Since gas prices have been declining for a year now, and the national price of a gallon of unleaded is about $1.97 at the moment, Americans just aren’t making fuel-efficiency a priority with their new car choices. The biggest winners in 2015’s record-breaking new car-a-palooza were Jeep, Ram and any brand with a lot of SUVs, trucks and crossovers.
In Britain, it’s just the same. Not only are consumers shunning electric cars but they are gravitating towards bigger, gas-guzzling cars which they might previously have considered impractical. I’m one of them. When the lease on my diesel-powered Skoda runs out, I’m almost certainly going to buy a big, chunky, 4 x 4 like, maybe, a second-hand LandRover Discovery. If, as I do, you live in the remote country and you need to drive very fast so as to ensure the milk doesn’t go sour on the epic journey back from the supermarket, then clearly it’s very important that if you smash into an obstacle – a muntjac deer, say; or a gang of Romanians who’ve just pinched the lead off your church roof; or a Prius driver on their way to save a sett of tubercular badgers – you do so with minimum damage to your own vehicle.
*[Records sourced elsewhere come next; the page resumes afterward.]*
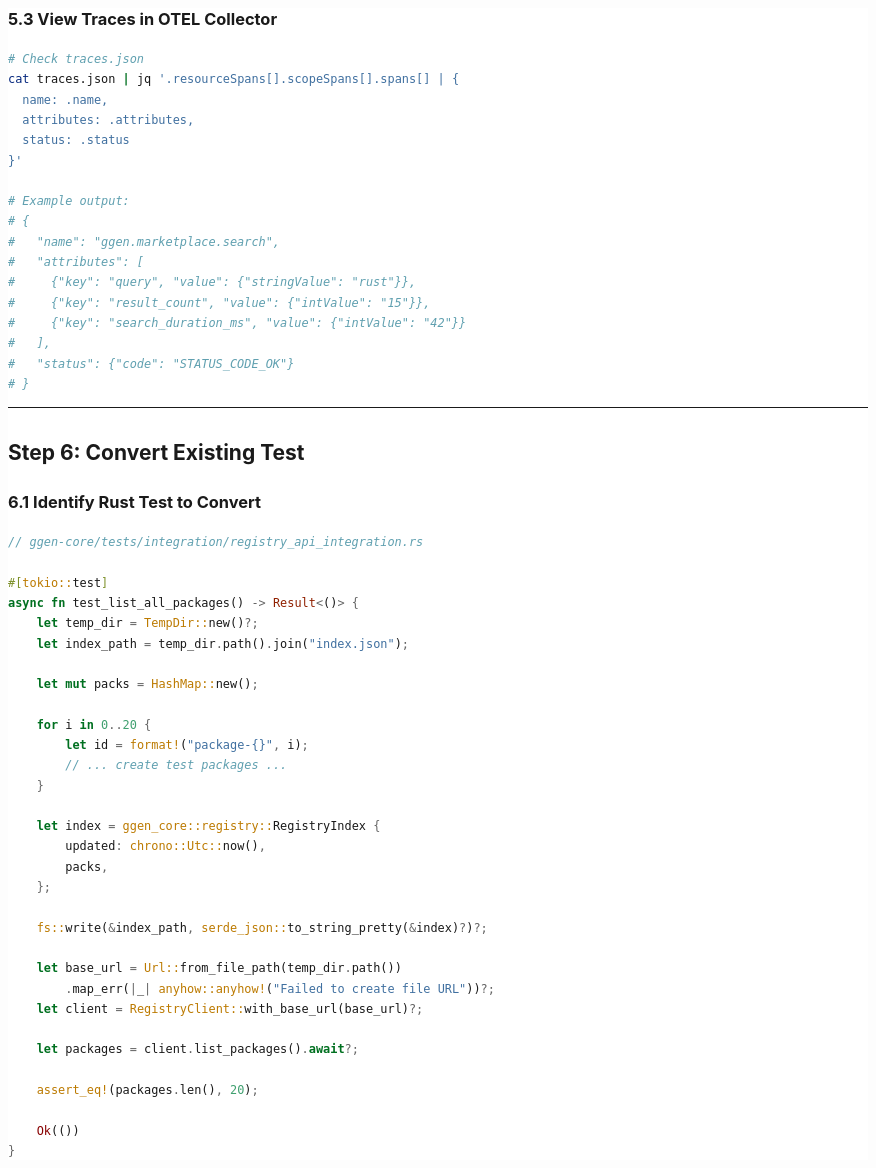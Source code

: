 ### 5.3 View Traces in OTEL Collector

```bash
# Check traces.json
cat traces.json | jq '.resourceSpans[].scopeSpans[].spans[] | {
  name: .name,
  attributes: .attributes,
  status: .status
}'

# Example output:
# {
#   "name": "ggen.marketplace.search",
#   "attributes": [
#     {"key": "query", "value": {"stringValue": "rust"}},
#     {"key": "result_count", "value": {"intValue": "15"}},
#     {"key": "search_duration_ms", "value": {"intValue": "42"}}
#   ],
#   "status": {"code": "STATUS_CODE_OK"}
# }
```

---

## Step 6: Convert Existing Test

### 6.1 Identify Rust Test to Convert

```rust
// ggen-core/tests/integration/registry_api_integration.rs

#[tokio::test]
async fn test_list_all_packages() -> Result<()> {
    let temp_dir = TempDir::new()?;
    let index_path = temp_dir.path().join("index.json");

    let mut packs = HashMap::new();

    for i in 0..20 {
        let id = format!("package-{}", i);
        // ... create test packages ...
    }

    let index = ggen_core::registry::RegistryIndex {
        updated: chrono::Utc::now(),
        packs,
    };

    fs::write(&index_path, serde_json::to_string_pretty(&index)?)?;

    let base_url = Url::from_file_path(temp_dir.path())
        .map_err(|_| anyhow::anyhow!("Failed to create file URL"))?;
    let client = RegistryClient::with_base_url(base_url)?;

    let packages = client.list_packages().await?;

    assert_eq!(packages.len(), 20);

    Ok(())
}
```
That’s what God is trying to tell us through the medium of low oil prices: that a) He absolutely loathes the Middle East and everyone in it (apart from the Israelis, obviously, who are His Chosen People) and b) that He is sick to death of bleeding heart mimsers who take weird pride in the tinny crapness of their eco-cars and that He wants them all to die.
Even if it isn’t what God wants, though, it’s definitely what the free market is telling us. This is the glory of the untrammelled economic system: it is the collective product of million upon million voluntary decisions by free individuals based on informed calculations. No economist, no government functionary could ever replicate this system through management or regulation because they could never hope to gain access to the complex and ever-changing data which informs all these consumer decisions.
But that’s never going to stop our political leaders trying, is it?